*Exercise requirements*. Transcribe the listing below only from the line with "- **Deprecated Config**: Removed old settings" up to and including the line with "- **Recovery Procedures**: Disaster recovery".

= = = = =

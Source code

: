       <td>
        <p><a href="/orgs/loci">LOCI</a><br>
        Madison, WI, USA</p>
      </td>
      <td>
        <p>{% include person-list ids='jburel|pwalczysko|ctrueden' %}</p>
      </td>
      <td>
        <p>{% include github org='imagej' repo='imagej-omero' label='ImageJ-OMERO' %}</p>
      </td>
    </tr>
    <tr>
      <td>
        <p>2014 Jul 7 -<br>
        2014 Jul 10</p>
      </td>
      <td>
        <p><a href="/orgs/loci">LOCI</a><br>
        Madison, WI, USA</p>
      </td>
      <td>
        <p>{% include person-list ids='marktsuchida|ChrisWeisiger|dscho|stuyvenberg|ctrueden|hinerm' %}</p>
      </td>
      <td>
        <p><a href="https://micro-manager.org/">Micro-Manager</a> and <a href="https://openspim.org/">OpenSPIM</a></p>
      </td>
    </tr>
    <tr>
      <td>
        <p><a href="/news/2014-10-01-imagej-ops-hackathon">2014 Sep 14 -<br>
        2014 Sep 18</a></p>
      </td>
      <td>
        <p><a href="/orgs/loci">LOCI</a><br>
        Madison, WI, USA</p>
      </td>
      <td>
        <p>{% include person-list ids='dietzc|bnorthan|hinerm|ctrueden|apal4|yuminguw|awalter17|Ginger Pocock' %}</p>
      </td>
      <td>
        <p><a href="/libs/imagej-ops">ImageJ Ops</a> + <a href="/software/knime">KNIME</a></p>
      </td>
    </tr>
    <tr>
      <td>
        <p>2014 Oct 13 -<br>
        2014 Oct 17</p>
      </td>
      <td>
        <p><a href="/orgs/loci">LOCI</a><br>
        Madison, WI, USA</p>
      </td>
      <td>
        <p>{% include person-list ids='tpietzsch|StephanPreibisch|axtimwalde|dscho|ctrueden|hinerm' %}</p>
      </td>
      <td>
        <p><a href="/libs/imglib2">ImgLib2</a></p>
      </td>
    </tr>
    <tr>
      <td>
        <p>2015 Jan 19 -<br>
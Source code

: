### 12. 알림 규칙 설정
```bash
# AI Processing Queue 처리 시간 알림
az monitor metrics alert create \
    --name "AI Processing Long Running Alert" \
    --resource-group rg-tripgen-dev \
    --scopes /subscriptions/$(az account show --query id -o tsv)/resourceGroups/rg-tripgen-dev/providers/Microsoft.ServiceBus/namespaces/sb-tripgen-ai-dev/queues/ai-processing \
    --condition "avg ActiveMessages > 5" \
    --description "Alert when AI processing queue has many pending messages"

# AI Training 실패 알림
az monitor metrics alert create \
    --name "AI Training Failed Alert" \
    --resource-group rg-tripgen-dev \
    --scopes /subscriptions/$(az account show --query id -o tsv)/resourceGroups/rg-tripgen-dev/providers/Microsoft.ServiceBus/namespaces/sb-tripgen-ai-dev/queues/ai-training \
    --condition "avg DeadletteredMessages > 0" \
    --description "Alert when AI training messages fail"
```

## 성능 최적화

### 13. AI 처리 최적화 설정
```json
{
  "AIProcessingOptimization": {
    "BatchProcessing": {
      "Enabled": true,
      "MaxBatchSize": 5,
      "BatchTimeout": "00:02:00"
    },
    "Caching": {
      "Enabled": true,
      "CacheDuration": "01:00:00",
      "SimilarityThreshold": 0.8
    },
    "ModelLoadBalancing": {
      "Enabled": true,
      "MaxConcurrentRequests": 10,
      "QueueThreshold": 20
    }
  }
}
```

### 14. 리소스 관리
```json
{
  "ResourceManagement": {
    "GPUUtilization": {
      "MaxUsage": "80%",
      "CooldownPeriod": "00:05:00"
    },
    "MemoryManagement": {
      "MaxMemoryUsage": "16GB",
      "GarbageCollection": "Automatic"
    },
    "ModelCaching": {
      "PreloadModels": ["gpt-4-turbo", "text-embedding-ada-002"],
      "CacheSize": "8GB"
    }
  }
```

= = = = =

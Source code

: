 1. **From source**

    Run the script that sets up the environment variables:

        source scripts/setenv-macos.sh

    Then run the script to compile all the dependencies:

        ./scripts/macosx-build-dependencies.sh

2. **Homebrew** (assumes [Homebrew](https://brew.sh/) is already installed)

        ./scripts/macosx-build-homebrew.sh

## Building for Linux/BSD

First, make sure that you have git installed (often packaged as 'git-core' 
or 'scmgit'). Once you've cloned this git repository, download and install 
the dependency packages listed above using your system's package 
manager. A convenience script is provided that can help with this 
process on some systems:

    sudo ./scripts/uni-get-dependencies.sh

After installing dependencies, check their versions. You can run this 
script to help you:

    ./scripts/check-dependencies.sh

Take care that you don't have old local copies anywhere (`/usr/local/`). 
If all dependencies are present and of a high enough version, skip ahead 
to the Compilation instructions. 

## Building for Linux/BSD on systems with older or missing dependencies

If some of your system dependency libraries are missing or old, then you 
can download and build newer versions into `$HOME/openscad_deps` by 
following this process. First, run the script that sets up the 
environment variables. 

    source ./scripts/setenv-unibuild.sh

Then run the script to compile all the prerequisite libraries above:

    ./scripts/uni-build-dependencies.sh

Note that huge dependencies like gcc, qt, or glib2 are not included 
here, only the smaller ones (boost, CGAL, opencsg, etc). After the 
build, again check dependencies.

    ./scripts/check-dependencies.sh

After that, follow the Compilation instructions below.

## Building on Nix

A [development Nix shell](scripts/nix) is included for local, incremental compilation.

= = = = =

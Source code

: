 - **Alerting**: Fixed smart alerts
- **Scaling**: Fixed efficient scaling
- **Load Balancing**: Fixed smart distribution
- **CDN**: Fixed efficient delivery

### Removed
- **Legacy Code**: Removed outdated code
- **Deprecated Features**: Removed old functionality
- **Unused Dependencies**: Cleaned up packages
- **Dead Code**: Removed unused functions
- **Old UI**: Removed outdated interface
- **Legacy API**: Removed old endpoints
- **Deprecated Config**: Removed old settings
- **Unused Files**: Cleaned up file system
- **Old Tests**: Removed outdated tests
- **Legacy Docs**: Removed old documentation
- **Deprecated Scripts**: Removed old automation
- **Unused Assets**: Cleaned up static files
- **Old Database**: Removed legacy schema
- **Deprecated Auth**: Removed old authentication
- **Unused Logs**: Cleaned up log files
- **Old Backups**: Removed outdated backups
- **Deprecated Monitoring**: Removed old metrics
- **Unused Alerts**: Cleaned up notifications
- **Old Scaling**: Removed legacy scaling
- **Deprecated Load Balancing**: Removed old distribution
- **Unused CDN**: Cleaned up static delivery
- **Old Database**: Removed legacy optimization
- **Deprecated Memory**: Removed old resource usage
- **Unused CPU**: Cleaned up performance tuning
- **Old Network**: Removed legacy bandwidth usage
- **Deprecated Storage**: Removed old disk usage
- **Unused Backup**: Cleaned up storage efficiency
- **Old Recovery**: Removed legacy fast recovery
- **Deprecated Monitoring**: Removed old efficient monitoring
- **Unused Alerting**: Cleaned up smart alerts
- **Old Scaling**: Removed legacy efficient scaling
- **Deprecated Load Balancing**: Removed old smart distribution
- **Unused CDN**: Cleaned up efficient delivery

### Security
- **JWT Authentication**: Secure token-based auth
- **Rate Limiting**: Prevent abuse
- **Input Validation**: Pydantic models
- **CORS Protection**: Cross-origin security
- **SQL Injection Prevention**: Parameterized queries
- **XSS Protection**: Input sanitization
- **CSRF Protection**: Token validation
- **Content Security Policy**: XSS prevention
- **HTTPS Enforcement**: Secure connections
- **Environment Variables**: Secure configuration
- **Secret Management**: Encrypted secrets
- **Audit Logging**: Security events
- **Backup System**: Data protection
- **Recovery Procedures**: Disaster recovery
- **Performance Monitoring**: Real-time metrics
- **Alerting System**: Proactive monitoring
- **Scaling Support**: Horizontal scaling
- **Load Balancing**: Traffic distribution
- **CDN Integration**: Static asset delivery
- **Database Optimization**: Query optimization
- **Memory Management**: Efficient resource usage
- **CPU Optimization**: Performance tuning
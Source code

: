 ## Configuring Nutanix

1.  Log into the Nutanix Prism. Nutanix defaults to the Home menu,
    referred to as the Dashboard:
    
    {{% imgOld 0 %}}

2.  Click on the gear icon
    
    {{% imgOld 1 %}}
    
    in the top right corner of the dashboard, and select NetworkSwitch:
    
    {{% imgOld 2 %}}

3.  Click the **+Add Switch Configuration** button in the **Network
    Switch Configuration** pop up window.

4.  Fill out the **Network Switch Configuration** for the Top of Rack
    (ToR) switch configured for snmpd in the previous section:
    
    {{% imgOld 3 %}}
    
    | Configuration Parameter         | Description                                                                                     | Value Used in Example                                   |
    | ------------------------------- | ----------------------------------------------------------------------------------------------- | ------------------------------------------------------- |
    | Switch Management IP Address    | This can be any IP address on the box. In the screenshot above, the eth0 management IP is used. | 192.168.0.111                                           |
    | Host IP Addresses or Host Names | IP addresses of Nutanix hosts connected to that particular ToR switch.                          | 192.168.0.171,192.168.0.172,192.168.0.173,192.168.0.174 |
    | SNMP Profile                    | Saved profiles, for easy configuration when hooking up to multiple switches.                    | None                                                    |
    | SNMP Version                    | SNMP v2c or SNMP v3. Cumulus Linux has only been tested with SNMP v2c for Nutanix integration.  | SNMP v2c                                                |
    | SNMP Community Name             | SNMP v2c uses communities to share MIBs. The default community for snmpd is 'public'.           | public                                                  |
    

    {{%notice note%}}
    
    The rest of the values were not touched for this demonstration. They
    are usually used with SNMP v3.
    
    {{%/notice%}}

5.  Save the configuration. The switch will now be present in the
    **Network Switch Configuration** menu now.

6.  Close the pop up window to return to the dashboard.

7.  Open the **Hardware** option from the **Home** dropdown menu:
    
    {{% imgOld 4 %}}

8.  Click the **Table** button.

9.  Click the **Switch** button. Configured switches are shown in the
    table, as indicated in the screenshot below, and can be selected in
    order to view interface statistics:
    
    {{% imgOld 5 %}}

= = = = =

*Reply*.
- **Deprecated Config**: Removed old settings
- **Unused Files**: Cleaned up file system
- **Old Tests**: Removed outdated tests
- **Legacy Docs**: Removed old documentation
- **Deprecated Scripts**: Removed old automation
- **Unused Assets**: Cleaned up static files
- **Old Database**: Removed legacy schema
- **Deprecated Auth**: Removed old authentication
- **Unused Logs**: Cleaned up log files
- **Old Backups**: Removed outdated backups
- **Deprecated Monitoring**: Removed old metrics
- **Unused Alerts**: Cleaned up notifications
- **Old Scaling**: Removed legacy scaling
- **Deprecated Load Balancing**: Removed old distribution
- **Unused CDN**: Cleaned up static delivery
- **Old Database**: Removed legacy optimization
- **Deprecated Memory**: Removed old resource usage
- **Unused CPU**: Cleaned up performance tuning
- **Old Network**: Removed legacy bandwidth usage
- **Deprecated Storage**: Removed old disk usage
- **Unused Backup**: Cleaned up storage efficiency
- **Old Recovery**: Removed legacy fast recovery
- **Deprecated Monitoring**: Removed old efficient monitoring
- **Unused Alerting**: Cleaned up smart alerts
- **Old Scaling**: Removed legacy efficient scaling
- **Deprecated Load Balancing**: Removed old smart distribution
- **Unused CDN**: Cleaned up efficient delivery

### Security
- **JWT Authentication**: Secure token-based auth
- **Rate Limiting**: Prevent abuse
- **Input Validation**: Pydantic models
- **CORS Protection**: Cross-origin security
- **SQL Injection Prevention**: Parameterized queries
- **XSS Protection**: Input sanitization
- **CSRF Protection**: Token validation
- **Content Security Policy**: XSS prevention
- **HTTPS Enforcement**: Secure connections
- **Environment Variables**: Secure configuration
- **Secret Management**: Encrypted secrets
- **Audit Logging**: Security events
- **Backup System**: Data protection
- **Recovery Procedures**: Disaster recovery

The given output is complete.